We walked inside one of the shared residences – like a small two-story condo, with a living space and a few bedrooms. We chatted with the guys living there. The majority had only been out for a week or two.

“Man, the craziest thing to me was eating with a metal fork and hearing the sound of it clanging against your teeth,” said one of the men. Dennis started busting up. “We had one guy a few weeks ago walk across the street and just hug a tree!” said Dennis, with a grin. “It had been decades since he’d seen a tree.”

The guys remarked they were happy to take things slow in their first weeks of freedom – to just soak it in and take the time to complete small tasks, like getting themselves new IDs.
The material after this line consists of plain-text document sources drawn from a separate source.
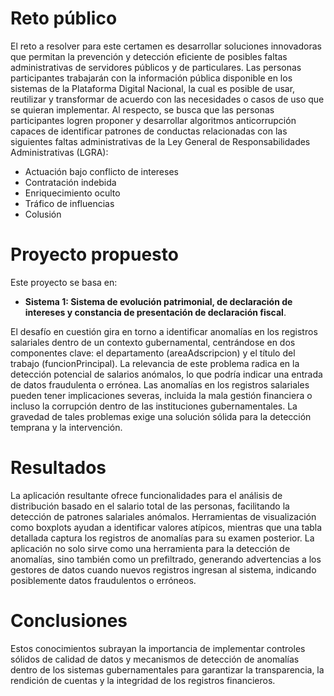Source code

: # Reto público
El reto a resolver para este certamen es desarrollar soluciones innovadoras que permitan la prevención y detección eficiente de posibles faltas administrativas de servidores públicos y de particulares. Las personas participantes trabajarán con la información pública disponible en los sistemas de la Plataforma Digital Nacional, la cual es posible de usar, reutilizar y transformar de acuerdo con las necesidades o casos de uso que se quieran implementar. Al respecto, se busca que las personas participantes logren proponer y desarrollar algoritmos anticorrupción capaces de identificar patrones de conductas relacionadas con las siguientes faltas administrativas de la Ley General de Responsabilidades Administrativas (LGRA):

- Actuación bajo conflicto de intereses
- Contratación indebida
- Enriquecimiento oculto
- Tráfico de influencias
- Colusión

# Proyecto propuesto
Este proyecto se basa en:
- **Sistema 1: Sistema de evolución patrimonial, de declaración de intereses y
constancia de presentación de declaración fiscal**.

El desafío en cuestión gira en torno a identificar anomalías en los registros salariales dentro de un contexto gubernamental, centrándose en dos componentes clave: el departamento (areaAdscripcion) y el título del trabajo (funcionPrincipal). La relevancia de este problema radica en la detección potencial de salarios anómalos, lo que podría indicar una entrada de datos fraudulenta o errónea. Las anomalías en los registros salariales pueden tener implicaciones severas, incluida la mala gestión financiera o incluso la corrupción dentro de las instituciones gubernamentales. La gravedad de tales problemas exige una solución sólida para la detección temprana y la intervención.

# Resultados
La aplicación resultante ofrece funcionalidades para el análisis de distribución basado en el salario total de las personas, facilitando la detección de patrones salariales anómalos. Herramientas de visualización como boxplots ayudan a identificar valores atípicos, mientras que una tabla detallada captura los registros de anomalías para su examen posterior. La aplicación no solo sirve como una herramienta para la detección de anomalías, sino también como un prefiltrado, generando advertencias a los gestores de datos cuando nuevos registros ingresan al sistema, indicando posiblemente datos fraudulentos o erróneos.

# Conclusiones
Estos conocimientos subrayan la importancia de implementar controles sólidos de calidad de datos y mecanismos de detección de anomalías dentro de los sistemas gubernamentales para garantizar la transparencia, la rendición de cuentas y la integridad de los registros financieros.

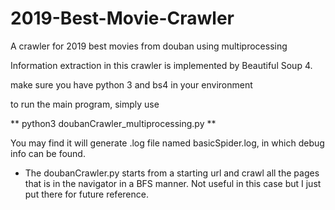# 2019-Best-Movie-Crawler
A crawler for 2019 best movies from douban using multiprocessing

Information extraction in this crawler is implemented by Beautiful Soup 4. 


make sure you have python 3 and bs4 in your environment

to run the main program, simply use

** python3 doubanCrawler_multiprocessing.py **

You may find it will generate .log file named basicSpider.log, in which debug info can be found.




*   The doubanCrawler.py starts from a starting url and crawl all the pages that is in the navigator in a BFS manner. 
    Not useful in this case but I just put there for future reference.
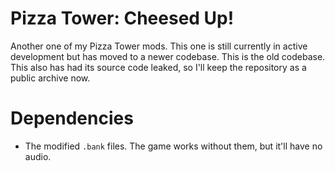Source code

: # Pizza Tower: Cheesed Up!
Another one of my Pizza Tower mods. This one is still currently in active development but has moved to a newer codebase. This is the old codebase.
This also has had its source code leaked, so I'll keep the repository as a public archive now.

# Dependencies
* The modified `.bank` files. The game works without them, but it'll have no audio.
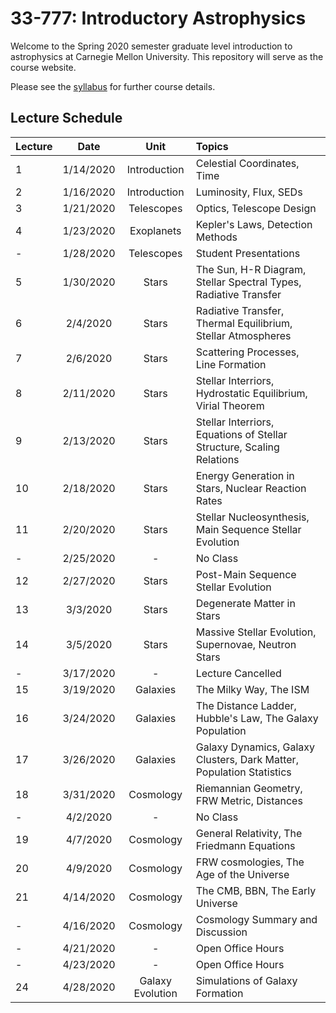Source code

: # 33-777: Introductory Astrophysics

Welcome to the Spring 2020 semester graduate level introduction to astrophysics at Carnegie Mellon University.  This repository will serve as the course website. 

Please see the [syllabus](./Syllabus.pdf) for further course details.  

## Lecture Schedule

| Lecture | Date      | Unit               | Topics |
| --------|:---------:| :-----------------:| :------|
| 1       | 1/14/2020 | Introduction       | Celestial Coordinates, Time |
| 2       | 1/16/2020 | Introduction       | Luminosity, Flux, SEDs |
| 3       | 1/21/2020 | Telescopes         | Optics, Telescope Design |
| 4       | 1/23/2020 | Exoplanets         | Kepler's Laws, Detection Methods |
| -       | 1/28/2020 | Telescopes         | Student Presentations |
| 5       | 1/30/2020 | Stars              | The Sun, H-R Diagram, Stellar Spectral Types, Radiative Transfer|
| 6       | 2/4/2020  | Stars              | Radiative Transfer, Thermal Equilibrium, Stellar Atmospheres |
| 7       | 2/6/2020  | Stars              | Scattering Processes, Line Formation |
| 8       | 2/11/2020 | Stars              | Stellar Interriors, Hydrostatic Equilibrium, Virial Theorem |
| 9       | 2/13/2020 | Stars              | Stellar Interriors, Equations of Stellar Structure, Scaling Relations |
| 10      | 2/18/2020 | Stars              | Energy Generation in Stars, Nuclear Reaction Rates |
| 11      | 2/20/2020 | Stars              | Stellar Nucleosynthesis, Main Sequence Stellar Evolution |
| -       | 2/25/2020 | -                  | No Class |
| 12      | 2/27/2020 | Stars              | Post-Main Sequence Stellar Evolution | 
| 13      | 3/3/2020  | Stars              | Degenerate Matter in Stars |
| 14      | 3/5/2020  | Stars              | Massive Stellar Evolution, Supernovae, Neutron Stars |
| -       | 3/17/2020 | -                  | Lecture Cancelled |
| 15      | 3/19/2020 | Galaxies           | The Milky Way, The ISM |
| 16      | 3/24/2020 | Galaxies           | The Distance Ladder, Hubble's Law, The Galaxy Population |
| 17      | 3/26/2020 | Galaxies           | Galaxy Dynamics, Galaxy Clusters, Dark Matter, Population Statistics |
| 18      | 3/31/2020 | Cosmology          | Riemannian Geometry, FRW Metric, Distances |
| -       | 4/2/2020  | -                  | No Class |
| 19      | 4/7/2020  | Cosmology          | General Relativity, The Friedmann Equations |
| 20      | 4/9/2020  | Cosmology          | FRW cosmologies, The Age of the Universe |
| 21      | 4/14/2020 | Cosmology          | The CMB, BBN, The Early Universe |
| -       | 4/16/2020 | Cosmology          | Cosmology Summary and Discussion |
| -       | 4/21/2020 | -                  | Open Office Hours |
| -       | 4/23/2020 | -                  | Open Office Hours |
| 24      | 4/28/2020 | Galaxy Evolution   | Simulations of Galaxy Formation |
<!--
| 25      | 4/30/2020 | Galaxy Evolution   |  |
-->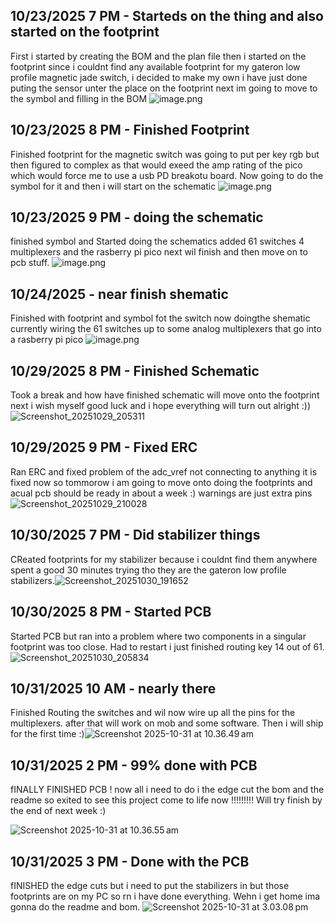 <!--
  ===================    !!READ THIS NOTICE!!   ====================
  DO NOT edit this file manually. Your changes WILL BE OVERWRITTEN!
  This journal is auto generated and updated by Hack Club Blueprint.
  To edit this file, please edit your journal entries on Blueprint.
  ==================================================================
-->

## 10/23/2025 7 PM - Starteds on the thing and also started on the footprint  

First i started by creating the BOM and the plan file then i started on the footprint since i couldnt find any available footprint for my gateron low profile magnetic jade switch, i decided to make my own i have just done puting the sensor unter the place on the footprint next im going to move to the symbol and filling in the BOM
![image.png](https://blueprint.hackclub.com/user-attachments/blobs/proxy/eyJfcmFpbHMiOnsiZGF0YSI6NDY4MywicHVyIjoiYmxvYl9pZCJ9fQ==--74168f6ad4f0b32e9b2843283b8edae955a3fc3f/image.png)
  

## 10/23/2025 8 PM - Finished Footprint  

Finished footprint for the magnetic switch was going to put per key rgb but then figured to complex as that would exeed the amp rating of the pico which would force me to use a usb PD breakotu board. Now going to do the symbol for it and then i will start on the schematic
![image.png](https://blueprint.hackclub.com/user-attachments/blobs/proxy/eyJfcmFpbHMiOnsiZGF0YSI6NDY5NiwicHVyIjoiYmxvYl9pZCJ9fQ==--3c2797a49a09c00b5227802825e7a742d12161cb/image.png)
  

## 10/23/2025 9 PM - doing the schematic  

finished symbol and Started doing the schematics added 61 switches 4 multiplexers and the rasberry pi pico next wil finish and then move on to pcb stuff.
![image.png](https://blueprint.hackclub.com/user-attachments/blobs/proxy/eyJfcmFpbHMiOnsiZGF0YSI6NDY5NywicHVyIjoiYmxvYl9pZCJ9fQ==--140fdcfb0d2fa820114502bb90581ea2628696bf/image.png)
  

## 10/24/2025 - near finish shematic  

Finished with footprint and symbol fot the switch now doingthe shematic currently wiring the 61 switches up to some analog multiplexers that go into a rasberry pi pico 
![image.png](https://blueprint.hackclub.com/user-attachments/blobs/proxy/eyJfcmFpbHMiOnsiZGF0YSI6NTA0MywicHVyIjoiYmxvYl9pZCJ9fQ==--7bb4fb7c9819e5b4063a9feb0977569ff4cc4385/image.png)
  

## 10/29/2025 8 PM - Finished Schematic  

Took a break and how have finished schematic will move onto the footprint next i wish myself good luck and i hope everything will turn out alright :))![Screenshot_20251029_205311](https://blueprint.hackclub.com/user-attachments/blobs/proxy/eyJfcmFpbHMiOnsiZGF0YSI6NjQ2NCwicHVyIjoiYmxvYl9pZCJ9fQ==--5c0fa5acb61d02199a7003b92c194ffac46e75e2/Screenshot_20251029_205311.png)
  

## 10/29/2025 9 PM - Fixed ERC  

Ran ERC and fixed problem of the adc_vref not connecting to anything it is fixed now so tommorow i am going to move onto doing the footprints and acual pcb should be ready in about a week :)
warnings are just extra pins
![Screenshot_20251029_210028](https://blueprint.hackclub.com/user-attachments/blobs/proxy/eyJfcmFpbHMiOnsiZGF0YSI6NjQ2NSwicHVyIjoiYmxvYl9pZCJ9fQ==--7b59094bfecafd2ce1269134ac2a0b59b31a6302/Screenshot_20251029_210028.png) 
  

## 10/30/2025 7 PM - Did stabilizer things  

CReated footprints for my stabilizer because i couldnt find them anywhere spent a good 30 minutes trying tho they are the gateron low profile stabilizers.![Screenshot_20251030_191652](https://blueprint.hackclub.com/user-attachments/blobs/proxy/eyJfcmFpbHMiOnsiZGF0YSI6NjY0MiwicHVyIjoiYmxvYl9pZCJ9fQ==--fd4da37fb41f670e5874ec17b6c9456094adc797/Screenshot_20251030_191652.png)
  

## 10/30/2025 8 PM - Started PCB  

Started PCB but ran into a problem where two components in a singular footprint was too close. Had to restart i just finished routing key 14 out of 61.![Screenshot_20251030_205834](https://blueprint.hackclub.com/user-attachments/blobs/proxy/eyJfcmFpbHMiOnsiZGF0YSI6NjY1OSwicHVyIjoiYmxvYl9pZCJ9fQ==--9e6da24b95d989336918e66208af9533365db82c/Screenshot_20251030_205834.png)
  

## 10/31/2025 10 AM - nearly there  

Finished Routing the switches and wil now wire up all the pins for the multiplexers. after that will work on mob and some software. Then i will ship for the first time :)![Screenshot 2025-10-31 at 10.36.49 am](https://blueprint.hackclub.com/user-attachments/blobs/proxy/eyJfcmFpbHMiOnsiZGF0YSI6Njg1MywicHVyIjoiYmxvYl9pZCJ9fQ==--9a4edc2f81b734c355db8121a6ce8c81890e396a/Screenshot%202025-10-31%20at%2010.36.49%E2%80%AFam.png)
  

## 10/31/2025 2 PM - 99% done with PCB  

fINALLY FINISHED PCB ! now all i need to do i the edge cut the bom and the readme so exited to see this project come to life now !!!!!!!!! Will try finish by the end of next week :)

![Screenshot 2025-10-31 at 10.36.55 am](https://blueprint.hackclub.com/user-attachments/blobs/proxy/eyJfcmFpbHMiOnsiZGF0YSI6NjkwNiwicHVyIjoiYmxvYl9pZCJ9fQ==--5a0b0008f491761ae2e0ac40e8845802a4e4a02f/Screenshot%202025-10-31%20at%2010.36.55%E2%80%AFam.png)
  

## 10/31/2025 3 PM - Done with the PCB  

fINISHED the edge cuts but i need to put the stabilizers in but those footprints are on my PC so rn i have done everything. Wehn i get home ima gonna do the readme and bom.
![Screenshot 2025-10-31 at 3.03.08 pm](https://blueprint.hackclub.com/user-attachments/blobs/proxy/eyJfcmFpbHMiOnsiZGF0YSI6NjkwOSwicHVyIjoiYmxvYl9pZCJ9fQ==--57c31822d02e23e1f6b9de29583a2e4a3f418917/Screenshot%202025-10-31%20at%203.03.08%E2%80%AFpm.png)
It’s these small steps, Dennis explains, that matter, and the guidance that The Training Center provides that give these men the opportunity to take steps in the right direction for themselves. As a Cobian ambassador, Dennis takes the message that “Every Step Matters” to heart, and each year Cobian provides sandals for staff and “clients” to help support their mission.

Photo: Chris Peck

When I went to leave, I heard footsteps behind me. One of the clients we’d been talking to rushed to the gate to say goodbye. “I was just in my cell… ” he began but stopped short. “I mean my room,” he grinned. He was on the outside now.